Richard Gillies (born 24 August 1976) is a Scottish former professional footballer. He had two five-year spells with St Mirren.

==Career==
Raised in Neilston, Gillies played with Barrhead Boys Club up until the age of 15 when he signed for St Mirren. In December 1992, aged 16, he became the club's youngest debutant and goalscorer. An attacking midfielder, he was regarded as one of the most promising youngsters in the country when he came into the first team at St Mirren, then playing in Scotland's second tier. He was selected for the Scotland under-21 team and attracted interest from Liverpool and Newcastle United along with other clubs in both Scotland and England before a transfer to Aberdeen in 1997 for £350,000.
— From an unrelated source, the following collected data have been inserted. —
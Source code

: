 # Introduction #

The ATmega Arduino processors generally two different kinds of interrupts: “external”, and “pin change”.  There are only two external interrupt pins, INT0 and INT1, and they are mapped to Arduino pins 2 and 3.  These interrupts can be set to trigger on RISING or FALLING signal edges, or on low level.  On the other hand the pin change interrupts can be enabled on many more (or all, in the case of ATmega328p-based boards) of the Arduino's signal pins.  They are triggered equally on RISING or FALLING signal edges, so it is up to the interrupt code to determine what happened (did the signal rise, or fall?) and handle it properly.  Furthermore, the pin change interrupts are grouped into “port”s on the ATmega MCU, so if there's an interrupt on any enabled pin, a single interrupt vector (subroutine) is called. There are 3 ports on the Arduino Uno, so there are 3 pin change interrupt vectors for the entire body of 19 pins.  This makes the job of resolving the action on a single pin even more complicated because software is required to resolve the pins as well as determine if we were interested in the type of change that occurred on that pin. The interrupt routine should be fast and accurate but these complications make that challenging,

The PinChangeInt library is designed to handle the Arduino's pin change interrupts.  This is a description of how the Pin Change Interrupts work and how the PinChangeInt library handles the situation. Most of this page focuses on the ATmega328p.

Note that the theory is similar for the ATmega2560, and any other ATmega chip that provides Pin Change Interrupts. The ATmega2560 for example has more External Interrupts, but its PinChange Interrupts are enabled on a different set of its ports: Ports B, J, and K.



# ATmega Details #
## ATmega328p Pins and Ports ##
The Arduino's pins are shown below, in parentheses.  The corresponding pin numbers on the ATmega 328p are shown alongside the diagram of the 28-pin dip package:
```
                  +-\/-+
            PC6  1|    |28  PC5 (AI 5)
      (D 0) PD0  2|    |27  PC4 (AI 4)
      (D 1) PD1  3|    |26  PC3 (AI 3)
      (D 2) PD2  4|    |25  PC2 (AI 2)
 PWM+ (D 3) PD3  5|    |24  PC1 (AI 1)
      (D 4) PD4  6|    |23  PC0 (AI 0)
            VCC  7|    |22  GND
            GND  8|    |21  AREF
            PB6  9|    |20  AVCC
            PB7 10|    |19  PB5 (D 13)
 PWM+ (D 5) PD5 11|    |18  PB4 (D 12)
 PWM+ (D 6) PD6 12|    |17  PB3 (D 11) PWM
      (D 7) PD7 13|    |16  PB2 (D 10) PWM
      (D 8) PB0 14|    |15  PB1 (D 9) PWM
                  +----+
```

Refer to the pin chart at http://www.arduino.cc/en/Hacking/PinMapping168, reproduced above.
His move to the Dons was not a success, with the club in decline after a period as one of the strongest teams in Scottish football, while the manager who signed him (Roy Aitken) was dismissed within weeks of Gillies joining, and he suffered from several injuries and was abused in the street by frustrated supporters as his career stalled.

In 2000 he returned to St Mirren, initially on loan, soon followed by a permanent move after he helped the club win the First Division to achieve promotion to the Scottish Premier League, although they were relegated in 2001. He was inducted into the club's Hall of Fame when it was established in 2004, and awarded a testimonial against Celtic in 2005. He left for third-tier Partick Thistle later that year, spending one season with the Jags.

He spent a year as player-coach in New Zealand with Jonathan Gould at Hawke's Bay United before returning to Scotland for a short spell at Stranraer, retiring from playing in 2008.

==Later and personal life==
Gillies later worked as a football agent, as a trainer for ProAcademy coaching and as Director of Operations for the ProLegal Group in conjunction with PFA Scotland.

His nephew Liam Lindsay is also a footballer, as was his elder brother Kenny, though without reaching the top division. His son Max was an emerging player with Queen's Park as of 2021.